Alternative funding might be found in the state or city budgets, yet having the wealthy pay for the program fits the idea of ending the “tale of two cities” de Blasio described on the campaign trail, said Hank Sheinkopf, a New York-based political consultant.
The city’s richest 1 percent took home almost 39 percent of all earnings in 2012, up from 12 percent in 1980, according to the Fiscal Policy Institute, a nonprofit research group in New York.
“Unless there’s a tax on the rich, it will not achieve its goal,” Sheinkopf said.
In his inaugural address, de Blasio said he wouldn’t wait to push his tax plan in Albany. He reiterated that point yesterday at a press briefing in Manhattan.
“I’ve been very clear about this — this is a five-year plan,” de Blasio said. “It has to be sustained. We need all of the resources that we’ve asked for in order to sustain it, and the only way to do that is with a very specific and dedicated tax on those who make a half-million or more. That’s our mission, and we’re committed to it.”
To get the plan approved, de Blasio will have to navigate Albany, where both Cuomo and Skelos have said they want to lower property and corporate levies in a state with the worst tax climate for business in the U.S., according to the Tax Foundation, a Washington-based nonprofit research group. Cuomo appointed two commissions to study how to cut taxes.
Klein, Silver
Jeff Klein, the Bronx Democrat who co-leads the senate with Skelos, said in an interview that getting de Blasio’s plan passed is a priority for him heading into the legislative session that starts next week. Skelos must agree on any measure that comes up for a vote, though Klein said it ought to be part of the state budget for the fiscal year that starts April 1.
“In the legislature, we give localities taxing authority all the time,” Klein said. “This is not just taxing the rich for the sake of taxing them. The money goes to a very important place, to provide universal pre-K.”
Sheldon Silver, the Manhattan Democrat who leads the Assembly and supports the plan, also said it should be included in the budget.
“I have championed universal pre-K for nearly two decades now,” Silver said today in a statement. “I am fully committed to seeing Mayor de Blasio’s plan pass.”
De Blasio has a 20-year friendship with Cuomo, including years spent working for Cuomo when the governor served in Clinton’s cabinet as housing secretary.

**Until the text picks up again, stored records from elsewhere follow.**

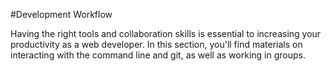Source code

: #Development Workflow

Having the right tools and collaboration skills is essential to increasing your productivity as a web developer. In this section, you'll find materials on interacting with the command line and git, as well as working in groups.
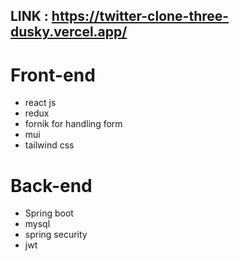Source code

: ## LINK : https://twitter-clone-three-dusky.vercel.app/


# Front-end
- react js
- redux
- fornik for handling form
- mui
- tailwind css

# Back-end
- Spring boot
- mysql
- spring security
- jwt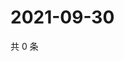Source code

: # 2021-09-30

共 0 条

<!-- BEGIN -->
<!-- 最后更新时间 Thu Sep 30 2021 03:11:49 GMT+0800 (China Standard Time) -->

<!-- END -->
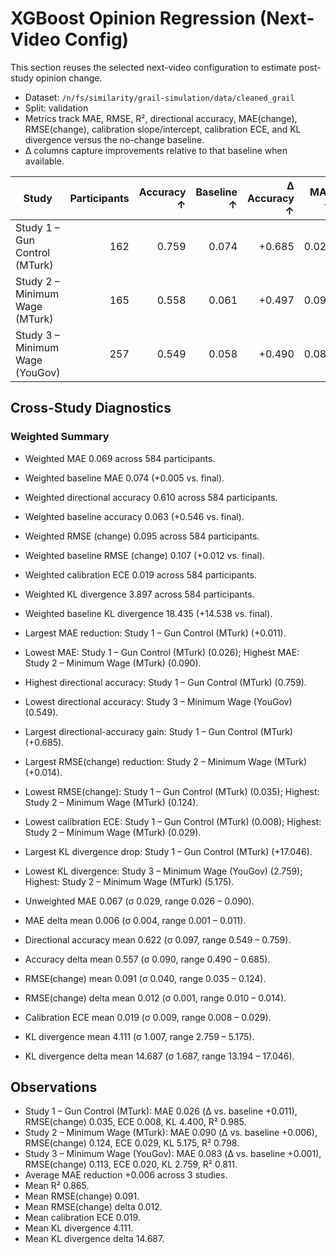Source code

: # XGBoost Opinion Regression (Next-Video Config)

This section reuses the selected next-video configuration to estimate post-study opinion change.

- Dataset: `/n/fs/similarity/grail-simulation/data/cleaned_grail`
- Split: validation
- Metrics track MAE, RMSE, R², directional accuracy, MAE(change), RMSE(change), calibration slope/intercept, calibration ECE, and KL divergence versus the no-change baseline.
- Δ columns capture improvements relative to that baseline when available.

| Study | Participants | Accuracy ↑ | Baseline ↑ | Δ Accuracy ↑ | MAE ↓ | Δ vs baseline ↓ | RMSE ↓ | R² ↑ | MAE (change) ↓ | RMSE (change) ↓ | Δ RMSE (change) ↓ | Calib slope | Calib intercept | ECE ↓ | Δ ECE ↓ | KL div ↓ | Δ KL ↓ | Baseline MAE ↓ |
| --- | ---: | ---: | ---: | ---: | ---: | ---: | ---: | ---: | ---: | ---: | ---: | ---: | ---: | ---: | ---: | ---: | ---: | ---: |
| Study 1 – Gun Control (MTurk) | 162 | 0.759 | 0.074 | +0.685 | 0.026 | +0.011 | 0.035 | 0.985 | 0.026 | 0.035 | +0.010 | 0.744 | 0.005 | 0.008 | — | 4.400 | +17.046 | 0.037 |
| Study 2 – Minimum Wage (MTurk) | 165 | 0.558 | 0.061 | +0.497 | 0.090 | +0.006 | 0.124 | 0.798 | 0.090 | 0.124 | +0.014 | 0.984 | 0.009 | 0.029 | — | 5.175 | +13.194 | 0.096 |
| Study 3 – Minimum Wage (YouGov) | 257 | 0.549 | 0.058 | +0.490 | 0.083 | +0.001 | 0.113 | 0.811 | 0.083 | 0.113 | +0.012 | 0.912 | 0.001 | 0.020 | — | 2.759 | +13.821 | 0.084 |

## Cross-Study Diagnostics

### Weighted Summary

- Weighted MAE 0.069 across 584 participants.
- Weighted baseline MAE 0.074 (+0.005 vs. final).
- Weighted directional accuracy 0.610 across 584 participants.
- Weighted baseline accuracy 0.063 (+0.546 vs. final).
- Weighted RMSE (change) 0.095 across 584 participants.
- Weighted baseline RMSE (change) 0.107 (+0.012 vs. final).
- Weighted calibration ECE 0.019 across 584 participants.
- Weighted KL divergence 3.897 across 584 participants.
- Weighted baseline KL divergence 18.435 (+14.538 vs. final).
- Largest MAE reduction: Study 1 – Gun Control (MTurk) (+0.011).
- Lowest MAE: Study 1 – Gun Control (MTurk) (0.026); Highest MAE: Study 2 – Minimum Wage (MTurk) (0.090).
- Highest directional accuracy: Study 1 – Gun Control (MTurk) (0.759).
- Lowest directional accuracy: Study 3 – Minimum Wage (YouGov) (0.549).
- Largest directional-accuracy gain: Study 1 – Gun Control (MTurk) (+0.685).
- Largest RMSE(change) reduction: Study 2 – Minimum Wage (MTurk) (+0.014).
- Lowest RMSE(change): Study 1 – Gun Control (MTurk) (0.035); Highest: Study 2 – Minimum Wage (MTurk) (0.124).
- Lowest calibration ECE: Study 1 – Gun Control (MTurk) (0.008); Highest: Study 2 – Minimum Wage (MTurk) (0.029).
- Largest KL divergence drop: Study 1 – Gun Control (MTurk) (+17.046).
- Lowest KL divergence: Study 3 – Minimum Wage (YouGov) (2.759); Highest: Study 2 – Minimum Wage (MTurk) (5.175).

- Unweighted MAE 0.067 (σ 0.029, range 0.026 – 0.090).
- MAE delta mean 0.006 (σ 0.004, range 0.001 – 0.011).
- Directional accuracy mean 0.622 (σ 0.097, range 0.549 – 0.759).
- Accuracy delta mean 0.557 (σ 0.090, range 0.490 – 0.685).
- RMSE(change) mean 0.091 (σ 0.040, range 0.035 – 0.124).
- RMSE(change) delta mean 0.012 (σ 0.001, range 0.010 – 0.014).
- Calibration ECE mean 0.019 (σ 0.009, range 0.008 – 0.029).
- KL divergence mean 4.111 (σ 1.007, range 2.759 – 5.175).
- KL divergence delta mean 14.687 (σ 1.687, range 13.194 – 17.046).

## Observations

- Study 1 – Gun Control (MTurk): MAE 0.026 (Δ vs. baseline +0.011), RMSE(change) 0.035, ECE 0.008, KL 4.400, R² 0.985.
- Study 2 – Minimum Wage (MTurk): MAE 0.090 (Δ vs. baseline +0.006), RMSE(change) 0.124, ECE 0.029, KL 5.175, R² 0.798.
- Study 3 – Minimum Wage (YouGov): MAE 0.083 (Δ vs. baseline +0.001), RMSE(change) 0.113, ECE 0.020, KL 2.759, R² 0.811.
- Average MAE reduction +0.006 across 3 studies.
- Mean R² 0.865.
- Mean RMSE(change) 0.091.
- Mean RMSE(change) delta 0.012.
- Mean calibration ECE 0.019.
- Mean KL divergence 4.111.
- Mean KL divergence delta 14.687.
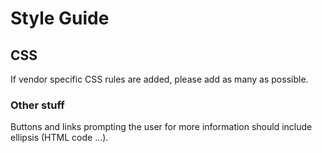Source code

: Style Guide
========

## CSS
If vendor specific CSS rules are added, please add as many as possible.

### Other stuff
Buttons and links prompting the user for more information should include ellipsis (HTML code &hellip;).
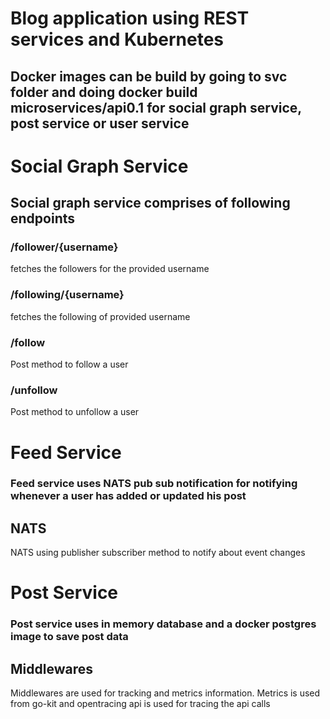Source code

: # Blog application using REST services and Kubernetes


## Docker images can be build by going to svc folder and doing docker build microservices/api0.1 for social graph service, post service or user service

# Social Graph Service

## Social graph service comprises of following endpoints
### /follower/{username}
fetches the followers for the provided username
### /following/{username}
fetches the following of provided username
### /follow
Post method to follow a user
### /unfollow
Post method to unfollow a user

# Feed Service

### Feed service uses NATS pub sub notification for notifying whenever a user has added or updated his post
## NATS
NATS using publisher subscriber method to notify about event changes

# Post Service

### Post service uses in memory database and a docker postgres image to save post data

## Middlewares
  Middlewares are used for tracking and metrics information. Metrics is used from go-kit and opentracing api is used for tracing the api calls

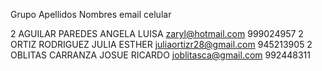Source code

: Grupo  Apellidos   Nombres            email                    celular

2     AGUILAR PAREDES  ANGELA LUISA    zaryl@hotmail.com        999024957
2     ORTIZ RODRIGUEZ  JULIA ESTHER    juliaortizr28@gmail.com  945213905
2     OBLITAS CARRANZA  JOSUE RICARDO  joblitasca@gmail.com     992448311

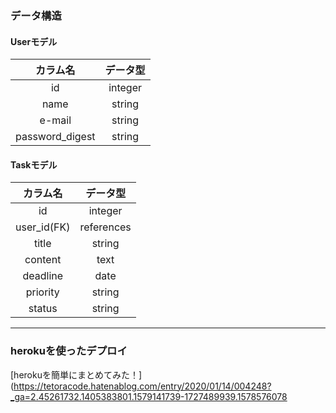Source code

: ### データ構造
#### Userモデル
|カラム名|データ型|
|:--:|:--:|
|id|integer|
|name|string|
|e-mail|string|
|password_digest|string|
#### Taskモデル
|カラム名|データ型|
|:--:|:--:|
|id|integer|
|user_id(FK)|references|
|title|string|
|content|text|
|deadline|date|
|priority|string|
|status|string|
___
### herokuを使ったデプロイ
[herokuを簡単にまとめてみた！](https://tetoracode.hatenablog.com/entry/2020/01/14/004248?_ga=2.45261732.1405383801.1579141739-1727489939.1578576078
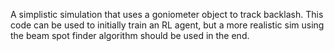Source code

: A simplistic simulation that uses a goniometer object to track backlash. This code can be used to initially train an RL agent, but a more realistic sim using the beam spot finder algorithm should be used in the end. 
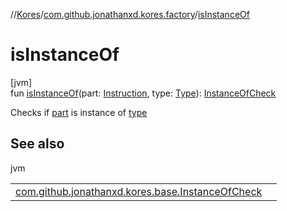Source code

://[Kores](../../index.md)/[com.github.jonathanxd.kores.factory](index.md)/[isInstanceOf](is-instance-of.md)

# isInstanceOf

[jvm]\
fun [isInstanceOf](is-instance-of.md)(part: [Instruction](../com.github.jonathanxd.kores/-instruction/index.md), type: [Type](https://docs.oracle.com/javase/8/docs/api/java/lang/reflect/Type.html)): [InstanceOfCheck](../com.github.jonathanxd.kores.base/-instance-of-check/index.md)

Checks if [part](is-instance-of.md) is instance of [type](is-instance-of.md)

## See also

jvm

| | |
|---|---|
| [com.github.jonathanxd.kores.base.InstanceOfCheck](../com.github.jonathanxd.kores.base/-instance-of-check/index.md) |  |

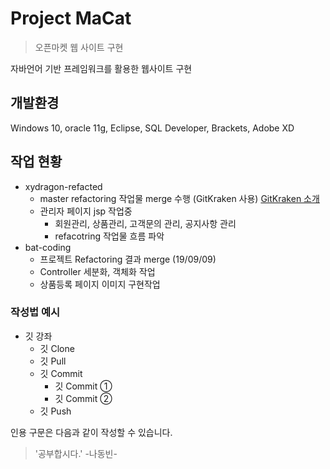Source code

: # Project MaCat 
> 오픈마켓 웹 사이트 구현

자바언어 기반 프레임워크를 활용한 웹사이트 구현

## 개발환경
Windows 10, oracle 11g, Eclipse, SQL Developer, Brackets, Adobe XD

## 작업 현황
* xydragon-refacted
  * master refactoring 작업물 merge 수행 (GitKraken 사용)
    [GitKraken 소개](https://cupjoo.tistory.com/9)
  * 관리자 페이지 jsp 작업중
    * 회원관리, 상품관리, 고객문의 관리, 공지사항 관리
    * refacotring 작업물 흐름 파악
* bat-coding
  * 프로젝트 Refactoring 결과 merge (19/09/09)
  * Controller 세분화, 객체화 작업
  * 상품등록 페이지 이미지 구현작업 

### 작성법 예시

* 깃 강좌
  * 깃 Clone
  * 깃 Pull
  * 깃 Commit
    * 깃 Commit ①
    * 깃 Commit ②
  * 깃 Push


인용 구문은 다음과 같이 작성할 수 있습니다.
> '공부합시다.' -나동빈-
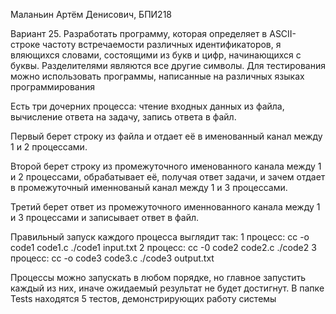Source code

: Маланьин Артём Денисович, БПИ218

Вариант 25.
Разработать программу, которая определяет в ASCII-строке частоту встречаемости различных идентификаторов, я
вляющихся словами, состоящими из букв и цифр, начинающихся с буквы.
Разделителями являются все другие символы. Для тестирования
можно использовать программы, написанные на различных языках программирования

Есть три дочерних процесса: 
	чтение входных данных из файла, 
	вычисление ответа на задачу, 
	запись ответа в файл.
	
Первый берет строку из файла и отдает её в именованный канал между 1 и 2 процессами.

Второй берет строку из промежуточного именованного канала между 1 и 2 процессами,
обрабатывает её, получая ответ задачи, 
и зачем отдает в промежуточный именнованый канал между 1 и 3 процессами.

Третий берет ответ из промежуточного именнованного канала между 1 и 3 процессами и
записывает ответ в файл.

Правильный запуск каждого процесса выглядит так:
1 процесс: 
	cc -o code1 code1.c
	./code1 input.txt
2 процесс:
	cc -0 code2 code2.c
	./code2
3 процесс:
	cc -o code3 code3.c
	./code3 output.txt
	
Процессы можно запускать в любом порядке, но главное запустить каждый из них, 
иначе ожидаемый результат не будет достигнут.
В папке Tests находятся 5 тестов, демонстрирующих работу системы
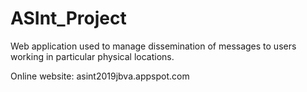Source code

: # ASInt_Project
Web application used to manage dissemination of messages to users working in particular physical locations.

Online website: asint2019jbva.appspot.com
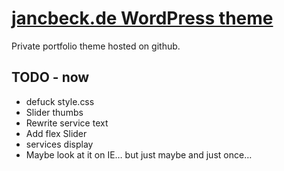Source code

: # [jancbeck.de WordPress theme](http://www.jancbeck.de/)

Private portfolio theme hosted on github.

## TODO - now

* defuck style.css
* Slider thumbs
* Rewrite service text
* Add flex Slider
* services display
* Maybe look at it on IE… but just maybe and just once…
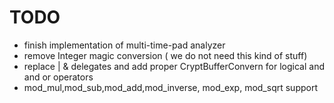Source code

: # TODO
* finish implementation of multi-time-pad analyzer
* remove Integer magic conversion ( we do not need this kind of stuff)
* replace | & delegates and add proper CryptBufferConvern for logical and and or operators
* mod_mul,mod_sub,mod_add,mod_inverse, mod_exp, mod_sqrt support
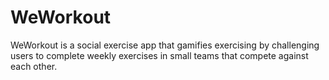 # WeWorkout

WeWorkout is a social exercise app that gamifies exercising by challenging users to complete weekly exercises in small teams that compete against each other.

“There’s no doubt that it’s the right idea and it’s where we want to go,” Cuomo told reporters Nov. 11 before marching up Manhattan’s Fifth Avenue in the Veterans Day Parade. “There’s also no doubt that money is tight nowadays. So that’s going to be the balance.”
Social Investment
Publicly financed pre-school for those who can’t afford it would reduce to about 29 percent from almost 36 percent the segment of the population that in the long run will be poor, according to a National Bureau of Economic Research study released in May. It would also boost the college graduation rate for children whose parents didn’t attend a university to almost 14 percent from about 10 percent, the study said.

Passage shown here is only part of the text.